**TASK STATEMENT:**
The output should be all lines of the entries below in which the word "players" occurs.

Saved data entries
========================================

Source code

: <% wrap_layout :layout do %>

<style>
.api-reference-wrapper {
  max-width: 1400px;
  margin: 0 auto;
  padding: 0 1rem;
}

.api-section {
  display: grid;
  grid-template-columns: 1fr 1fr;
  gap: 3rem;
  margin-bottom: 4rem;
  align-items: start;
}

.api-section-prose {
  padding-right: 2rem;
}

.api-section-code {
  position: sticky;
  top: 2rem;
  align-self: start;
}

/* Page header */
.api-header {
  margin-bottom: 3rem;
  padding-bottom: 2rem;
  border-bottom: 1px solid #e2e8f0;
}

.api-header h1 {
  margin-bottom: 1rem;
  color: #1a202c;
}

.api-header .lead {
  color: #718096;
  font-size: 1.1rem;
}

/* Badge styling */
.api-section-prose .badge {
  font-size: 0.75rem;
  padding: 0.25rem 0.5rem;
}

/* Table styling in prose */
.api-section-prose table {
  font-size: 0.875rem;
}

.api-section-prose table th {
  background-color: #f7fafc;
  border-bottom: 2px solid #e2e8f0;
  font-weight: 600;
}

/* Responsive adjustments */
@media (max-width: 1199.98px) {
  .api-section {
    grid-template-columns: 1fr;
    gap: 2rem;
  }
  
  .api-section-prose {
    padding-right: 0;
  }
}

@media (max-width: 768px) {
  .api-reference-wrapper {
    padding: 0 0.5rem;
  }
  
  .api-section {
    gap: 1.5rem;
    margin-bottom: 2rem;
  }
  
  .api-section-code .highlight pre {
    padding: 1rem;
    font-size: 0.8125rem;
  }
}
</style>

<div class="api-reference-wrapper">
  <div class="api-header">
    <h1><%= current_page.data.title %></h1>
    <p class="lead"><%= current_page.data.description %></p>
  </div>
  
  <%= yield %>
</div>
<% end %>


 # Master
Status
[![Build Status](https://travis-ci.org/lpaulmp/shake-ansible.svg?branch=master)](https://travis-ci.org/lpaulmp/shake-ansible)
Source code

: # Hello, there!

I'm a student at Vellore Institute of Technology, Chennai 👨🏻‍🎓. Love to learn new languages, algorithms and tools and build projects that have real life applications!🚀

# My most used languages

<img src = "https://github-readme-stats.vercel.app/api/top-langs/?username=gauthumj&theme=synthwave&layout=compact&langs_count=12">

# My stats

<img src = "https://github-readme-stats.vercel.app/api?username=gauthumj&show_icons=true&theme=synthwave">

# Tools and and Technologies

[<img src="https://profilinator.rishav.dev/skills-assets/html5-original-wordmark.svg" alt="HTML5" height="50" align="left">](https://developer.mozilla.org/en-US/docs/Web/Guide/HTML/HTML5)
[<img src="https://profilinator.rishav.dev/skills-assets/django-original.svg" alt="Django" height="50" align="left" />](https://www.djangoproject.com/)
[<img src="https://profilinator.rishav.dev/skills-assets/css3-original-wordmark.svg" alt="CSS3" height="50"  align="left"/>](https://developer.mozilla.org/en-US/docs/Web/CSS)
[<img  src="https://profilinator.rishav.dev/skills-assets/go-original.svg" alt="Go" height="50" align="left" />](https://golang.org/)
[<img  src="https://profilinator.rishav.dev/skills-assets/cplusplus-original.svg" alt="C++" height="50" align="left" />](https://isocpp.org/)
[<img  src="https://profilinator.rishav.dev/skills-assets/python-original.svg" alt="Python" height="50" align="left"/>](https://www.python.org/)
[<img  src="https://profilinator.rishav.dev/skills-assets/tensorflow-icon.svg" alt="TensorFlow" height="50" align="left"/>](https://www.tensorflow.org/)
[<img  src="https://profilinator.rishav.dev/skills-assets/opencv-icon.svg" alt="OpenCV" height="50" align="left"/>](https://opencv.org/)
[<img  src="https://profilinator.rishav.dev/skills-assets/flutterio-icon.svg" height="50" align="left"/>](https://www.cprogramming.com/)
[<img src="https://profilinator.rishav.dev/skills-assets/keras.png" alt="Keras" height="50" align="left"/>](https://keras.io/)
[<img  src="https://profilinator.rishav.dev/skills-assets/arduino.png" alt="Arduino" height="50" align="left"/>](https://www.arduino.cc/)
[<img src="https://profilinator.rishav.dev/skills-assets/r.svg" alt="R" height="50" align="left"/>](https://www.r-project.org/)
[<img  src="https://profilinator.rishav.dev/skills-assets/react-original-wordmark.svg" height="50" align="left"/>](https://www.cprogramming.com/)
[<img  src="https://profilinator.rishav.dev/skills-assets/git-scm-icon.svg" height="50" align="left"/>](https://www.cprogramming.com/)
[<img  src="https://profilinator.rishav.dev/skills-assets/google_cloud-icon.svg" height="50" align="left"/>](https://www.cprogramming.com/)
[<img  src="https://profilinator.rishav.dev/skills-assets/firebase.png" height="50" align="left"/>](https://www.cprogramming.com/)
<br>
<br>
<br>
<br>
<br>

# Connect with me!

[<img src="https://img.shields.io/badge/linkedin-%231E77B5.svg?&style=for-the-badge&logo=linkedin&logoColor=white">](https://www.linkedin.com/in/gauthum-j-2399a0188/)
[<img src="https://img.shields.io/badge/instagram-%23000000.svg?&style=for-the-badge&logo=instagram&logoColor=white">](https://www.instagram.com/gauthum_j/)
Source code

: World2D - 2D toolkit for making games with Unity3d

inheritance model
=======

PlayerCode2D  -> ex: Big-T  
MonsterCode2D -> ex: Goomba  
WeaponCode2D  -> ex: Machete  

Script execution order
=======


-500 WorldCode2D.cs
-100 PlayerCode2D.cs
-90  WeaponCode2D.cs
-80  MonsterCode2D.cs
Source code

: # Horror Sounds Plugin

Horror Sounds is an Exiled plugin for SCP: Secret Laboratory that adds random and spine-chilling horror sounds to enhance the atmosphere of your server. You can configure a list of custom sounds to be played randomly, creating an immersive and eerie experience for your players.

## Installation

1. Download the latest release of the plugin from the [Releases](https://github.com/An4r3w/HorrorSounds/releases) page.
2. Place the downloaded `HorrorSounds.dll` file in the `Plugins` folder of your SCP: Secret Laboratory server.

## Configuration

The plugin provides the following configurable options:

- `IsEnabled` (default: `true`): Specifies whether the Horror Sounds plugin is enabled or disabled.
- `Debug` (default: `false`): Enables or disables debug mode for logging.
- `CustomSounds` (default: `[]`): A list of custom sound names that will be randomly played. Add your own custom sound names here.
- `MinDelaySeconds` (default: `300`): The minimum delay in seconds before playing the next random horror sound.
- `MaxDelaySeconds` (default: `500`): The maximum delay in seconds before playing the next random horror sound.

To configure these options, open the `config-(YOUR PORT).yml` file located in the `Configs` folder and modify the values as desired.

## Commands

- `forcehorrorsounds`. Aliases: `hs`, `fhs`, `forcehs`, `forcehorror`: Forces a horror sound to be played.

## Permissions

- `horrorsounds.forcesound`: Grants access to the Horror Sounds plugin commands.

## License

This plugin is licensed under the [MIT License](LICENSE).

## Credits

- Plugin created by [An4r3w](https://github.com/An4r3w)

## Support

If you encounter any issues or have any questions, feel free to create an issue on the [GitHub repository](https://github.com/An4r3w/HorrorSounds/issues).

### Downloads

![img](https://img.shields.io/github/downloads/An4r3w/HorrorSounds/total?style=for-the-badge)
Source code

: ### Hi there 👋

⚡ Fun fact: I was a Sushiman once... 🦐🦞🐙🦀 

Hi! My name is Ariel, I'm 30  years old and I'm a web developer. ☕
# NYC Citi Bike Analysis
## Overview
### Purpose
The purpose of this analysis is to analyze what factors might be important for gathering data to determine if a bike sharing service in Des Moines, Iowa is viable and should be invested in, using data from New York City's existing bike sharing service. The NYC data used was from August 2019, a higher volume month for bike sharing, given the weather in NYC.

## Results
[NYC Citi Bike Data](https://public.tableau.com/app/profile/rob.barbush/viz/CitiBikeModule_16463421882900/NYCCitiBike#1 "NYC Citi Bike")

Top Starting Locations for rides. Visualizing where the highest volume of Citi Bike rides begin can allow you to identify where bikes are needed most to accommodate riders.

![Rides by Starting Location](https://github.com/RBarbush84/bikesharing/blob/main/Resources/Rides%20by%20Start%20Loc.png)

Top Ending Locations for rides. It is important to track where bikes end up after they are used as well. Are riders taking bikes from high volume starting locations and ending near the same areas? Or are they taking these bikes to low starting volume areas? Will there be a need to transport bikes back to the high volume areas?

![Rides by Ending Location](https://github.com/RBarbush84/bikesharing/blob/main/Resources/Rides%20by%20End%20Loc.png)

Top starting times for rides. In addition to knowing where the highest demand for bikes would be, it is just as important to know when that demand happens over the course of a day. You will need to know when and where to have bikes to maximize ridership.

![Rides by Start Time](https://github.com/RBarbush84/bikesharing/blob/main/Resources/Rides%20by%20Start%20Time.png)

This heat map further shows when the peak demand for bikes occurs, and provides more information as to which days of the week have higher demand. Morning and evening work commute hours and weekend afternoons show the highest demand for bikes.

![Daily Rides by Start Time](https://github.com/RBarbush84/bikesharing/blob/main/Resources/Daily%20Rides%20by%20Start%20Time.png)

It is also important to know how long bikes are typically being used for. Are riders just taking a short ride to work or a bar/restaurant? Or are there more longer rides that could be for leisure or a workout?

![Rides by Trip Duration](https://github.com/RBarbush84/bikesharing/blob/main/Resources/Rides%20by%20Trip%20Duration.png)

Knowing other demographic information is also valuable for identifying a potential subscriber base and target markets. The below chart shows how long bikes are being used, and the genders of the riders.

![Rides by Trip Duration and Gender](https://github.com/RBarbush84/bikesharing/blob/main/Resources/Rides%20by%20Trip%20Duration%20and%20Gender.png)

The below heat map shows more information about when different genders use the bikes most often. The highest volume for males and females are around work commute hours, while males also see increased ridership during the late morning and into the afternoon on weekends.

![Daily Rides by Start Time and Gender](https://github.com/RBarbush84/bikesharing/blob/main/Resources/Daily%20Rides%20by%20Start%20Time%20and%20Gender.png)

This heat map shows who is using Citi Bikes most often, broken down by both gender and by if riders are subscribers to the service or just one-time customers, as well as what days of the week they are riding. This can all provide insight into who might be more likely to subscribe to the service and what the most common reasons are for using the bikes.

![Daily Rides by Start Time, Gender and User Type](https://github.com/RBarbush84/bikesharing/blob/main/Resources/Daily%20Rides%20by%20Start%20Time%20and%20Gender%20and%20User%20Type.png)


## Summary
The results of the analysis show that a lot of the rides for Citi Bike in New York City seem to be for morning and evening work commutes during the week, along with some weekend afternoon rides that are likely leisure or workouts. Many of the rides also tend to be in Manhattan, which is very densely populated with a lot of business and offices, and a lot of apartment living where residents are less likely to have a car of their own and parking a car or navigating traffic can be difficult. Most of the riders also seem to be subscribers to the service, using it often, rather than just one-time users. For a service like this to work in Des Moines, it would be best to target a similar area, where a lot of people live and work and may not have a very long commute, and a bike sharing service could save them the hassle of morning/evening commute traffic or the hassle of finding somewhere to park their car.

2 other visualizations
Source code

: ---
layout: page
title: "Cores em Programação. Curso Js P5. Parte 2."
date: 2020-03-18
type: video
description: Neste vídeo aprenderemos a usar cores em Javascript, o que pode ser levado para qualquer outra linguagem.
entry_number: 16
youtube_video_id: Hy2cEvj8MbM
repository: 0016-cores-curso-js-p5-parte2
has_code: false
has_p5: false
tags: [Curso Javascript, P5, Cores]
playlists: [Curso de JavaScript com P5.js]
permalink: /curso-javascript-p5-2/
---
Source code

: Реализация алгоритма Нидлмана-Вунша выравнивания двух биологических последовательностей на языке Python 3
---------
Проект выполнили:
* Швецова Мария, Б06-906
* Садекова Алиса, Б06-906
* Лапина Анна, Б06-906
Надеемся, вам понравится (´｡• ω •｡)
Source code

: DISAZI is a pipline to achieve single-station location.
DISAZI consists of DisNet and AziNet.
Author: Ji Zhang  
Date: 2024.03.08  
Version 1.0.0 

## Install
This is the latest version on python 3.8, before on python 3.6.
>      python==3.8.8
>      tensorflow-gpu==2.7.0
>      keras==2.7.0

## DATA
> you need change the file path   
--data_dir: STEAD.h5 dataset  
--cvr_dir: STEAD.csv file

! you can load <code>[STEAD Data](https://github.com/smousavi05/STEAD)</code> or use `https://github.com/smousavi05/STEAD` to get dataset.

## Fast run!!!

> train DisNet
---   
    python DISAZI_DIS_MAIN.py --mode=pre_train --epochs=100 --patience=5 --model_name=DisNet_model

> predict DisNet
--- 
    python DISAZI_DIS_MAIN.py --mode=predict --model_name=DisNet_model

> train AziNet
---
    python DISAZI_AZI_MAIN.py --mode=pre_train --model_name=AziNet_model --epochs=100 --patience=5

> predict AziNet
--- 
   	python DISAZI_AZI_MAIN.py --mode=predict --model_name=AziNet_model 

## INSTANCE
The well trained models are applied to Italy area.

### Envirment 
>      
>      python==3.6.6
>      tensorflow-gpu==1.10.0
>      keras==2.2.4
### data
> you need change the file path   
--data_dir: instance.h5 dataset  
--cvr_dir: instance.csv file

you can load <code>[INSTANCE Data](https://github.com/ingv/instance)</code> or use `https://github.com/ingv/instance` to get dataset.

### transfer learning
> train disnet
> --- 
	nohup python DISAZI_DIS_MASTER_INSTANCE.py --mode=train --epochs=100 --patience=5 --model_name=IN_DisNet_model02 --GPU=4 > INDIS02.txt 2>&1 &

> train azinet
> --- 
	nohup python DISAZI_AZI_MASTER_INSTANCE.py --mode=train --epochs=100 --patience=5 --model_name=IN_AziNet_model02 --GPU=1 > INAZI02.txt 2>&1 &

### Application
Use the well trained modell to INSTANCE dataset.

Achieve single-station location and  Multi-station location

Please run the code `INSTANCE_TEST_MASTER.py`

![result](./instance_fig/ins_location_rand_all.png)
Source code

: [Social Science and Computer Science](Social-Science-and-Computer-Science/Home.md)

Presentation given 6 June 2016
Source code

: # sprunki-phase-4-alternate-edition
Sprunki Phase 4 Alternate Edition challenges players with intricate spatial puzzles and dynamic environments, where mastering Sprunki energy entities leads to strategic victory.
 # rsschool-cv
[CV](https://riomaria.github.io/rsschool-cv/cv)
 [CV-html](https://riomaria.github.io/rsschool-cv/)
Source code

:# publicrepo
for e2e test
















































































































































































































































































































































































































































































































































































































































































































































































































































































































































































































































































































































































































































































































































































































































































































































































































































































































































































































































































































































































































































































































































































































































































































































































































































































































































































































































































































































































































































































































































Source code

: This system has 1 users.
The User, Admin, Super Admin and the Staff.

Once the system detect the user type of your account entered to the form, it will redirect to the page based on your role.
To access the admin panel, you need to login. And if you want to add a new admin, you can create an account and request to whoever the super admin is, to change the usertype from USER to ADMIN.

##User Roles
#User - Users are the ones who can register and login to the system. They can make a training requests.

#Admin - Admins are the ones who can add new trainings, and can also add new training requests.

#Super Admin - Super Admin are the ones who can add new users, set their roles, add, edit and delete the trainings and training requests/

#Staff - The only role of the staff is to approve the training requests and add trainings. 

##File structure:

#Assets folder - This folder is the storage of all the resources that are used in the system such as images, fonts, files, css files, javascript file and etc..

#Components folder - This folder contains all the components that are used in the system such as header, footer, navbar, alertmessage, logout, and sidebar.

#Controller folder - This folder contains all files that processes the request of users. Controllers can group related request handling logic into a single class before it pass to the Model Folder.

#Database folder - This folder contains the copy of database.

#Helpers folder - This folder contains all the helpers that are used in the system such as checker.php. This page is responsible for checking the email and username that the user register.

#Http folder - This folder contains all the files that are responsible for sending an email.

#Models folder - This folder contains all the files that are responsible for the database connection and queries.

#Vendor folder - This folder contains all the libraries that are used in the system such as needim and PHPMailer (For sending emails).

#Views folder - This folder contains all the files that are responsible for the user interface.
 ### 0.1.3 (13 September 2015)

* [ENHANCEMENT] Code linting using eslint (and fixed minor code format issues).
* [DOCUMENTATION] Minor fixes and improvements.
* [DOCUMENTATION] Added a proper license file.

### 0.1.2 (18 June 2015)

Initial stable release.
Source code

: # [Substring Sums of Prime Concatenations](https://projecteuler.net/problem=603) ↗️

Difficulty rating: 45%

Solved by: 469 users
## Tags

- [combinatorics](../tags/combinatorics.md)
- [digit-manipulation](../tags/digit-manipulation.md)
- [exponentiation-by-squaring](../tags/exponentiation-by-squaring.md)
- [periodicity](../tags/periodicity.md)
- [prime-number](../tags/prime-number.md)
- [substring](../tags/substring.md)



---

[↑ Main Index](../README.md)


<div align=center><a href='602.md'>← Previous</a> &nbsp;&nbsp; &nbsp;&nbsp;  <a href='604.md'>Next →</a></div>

========================================

**ANSWER AREA:**
Horror Sounds is an Exiled plugin for SCP: Secret Laboratory that adds random and spine-chilling horror sounds to enhance the atmosphere of your server. You can configure a list of custom sounds to be played randomly, creating an immersive and eerie experience for your players.
Sprunki Phase 4 Alternate Edition challenges players with intricate spatial puzzles and dynamic environments, where mastering Sprunki energy entities leads to strategic victory.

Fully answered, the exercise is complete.